* [Work required] The expected output is every line below, reproduced exactly.

* [Records for processing]
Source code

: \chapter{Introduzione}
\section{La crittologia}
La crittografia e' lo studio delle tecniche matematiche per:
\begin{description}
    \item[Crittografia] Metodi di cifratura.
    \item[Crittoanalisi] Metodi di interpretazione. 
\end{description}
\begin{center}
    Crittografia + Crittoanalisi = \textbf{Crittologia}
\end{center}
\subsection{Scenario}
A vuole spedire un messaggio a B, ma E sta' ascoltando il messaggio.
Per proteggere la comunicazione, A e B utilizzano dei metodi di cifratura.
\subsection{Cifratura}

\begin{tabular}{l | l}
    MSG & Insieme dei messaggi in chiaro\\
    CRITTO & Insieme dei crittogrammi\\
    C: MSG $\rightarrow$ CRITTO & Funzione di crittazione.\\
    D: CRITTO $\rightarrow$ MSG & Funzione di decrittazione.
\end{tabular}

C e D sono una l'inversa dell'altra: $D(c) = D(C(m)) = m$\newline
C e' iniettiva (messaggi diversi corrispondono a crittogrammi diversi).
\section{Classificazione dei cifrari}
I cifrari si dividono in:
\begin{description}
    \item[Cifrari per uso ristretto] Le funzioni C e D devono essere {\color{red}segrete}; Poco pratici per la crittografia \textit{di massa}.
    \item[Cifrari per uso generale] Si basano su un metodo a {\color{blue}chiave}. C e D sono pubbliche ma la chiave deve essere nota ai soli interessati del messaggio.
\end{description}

* [Answer space]
Source code

: \chapter{Introduzione}
\section{La crittologia}
La crittografia e' lo studio delle tecniche matematiche per:
\begin{description}
    \item[Crittografia] Metodi di cifratura.
    \item[Crittoanalisi] Metodi di interpretazione. 
\end{description}
\begin{center}
    Crittografia + Crittoanalisi = \textbf{Crittologia}
\end{center}
\subsection{Scenario}
A vuole spedire un messaggio a B, ma E sta' ascoltando il messaggio.
Per proteggere la comunicazione, A e B utilizzano dei metodi di cifratura.
\subsection{Cifratura}

\begin{tabular}{l | l}
    MSG & Insieme dei messaggi in chiaro\\
    CRITTO & Insieme dei crittogrammi\\
    C: MSG $\rightarrow$ CRITTO & Funzione di crittazione.\\
    D: CRITTO $\rightarrow$ MSG & Funzione di decrittazione.
\end{tabular}

C e D sono una l'inversa dell'altra: $D(c) = D(C(m)) = m$\newline
C e' iniettiva (messaggi diversi corrispondono a crittogrammi diversi).
\section{Classificazione dei cifrari}
I cifrari si dividono in:
\begin{description}
    \item[Cifrari per uso ristretto] Le funzioni C e D devono essere {\color{red}segrete}; Poco pratici per la crittografia \textit{di massa}.
    \item[Cifrari per uso generale] Si basano su un metodo a {\color{blue}chiave}. C e D sono pubbliche ma la chiave deve essere nota ai soli interessati del messaggio.
\end{description}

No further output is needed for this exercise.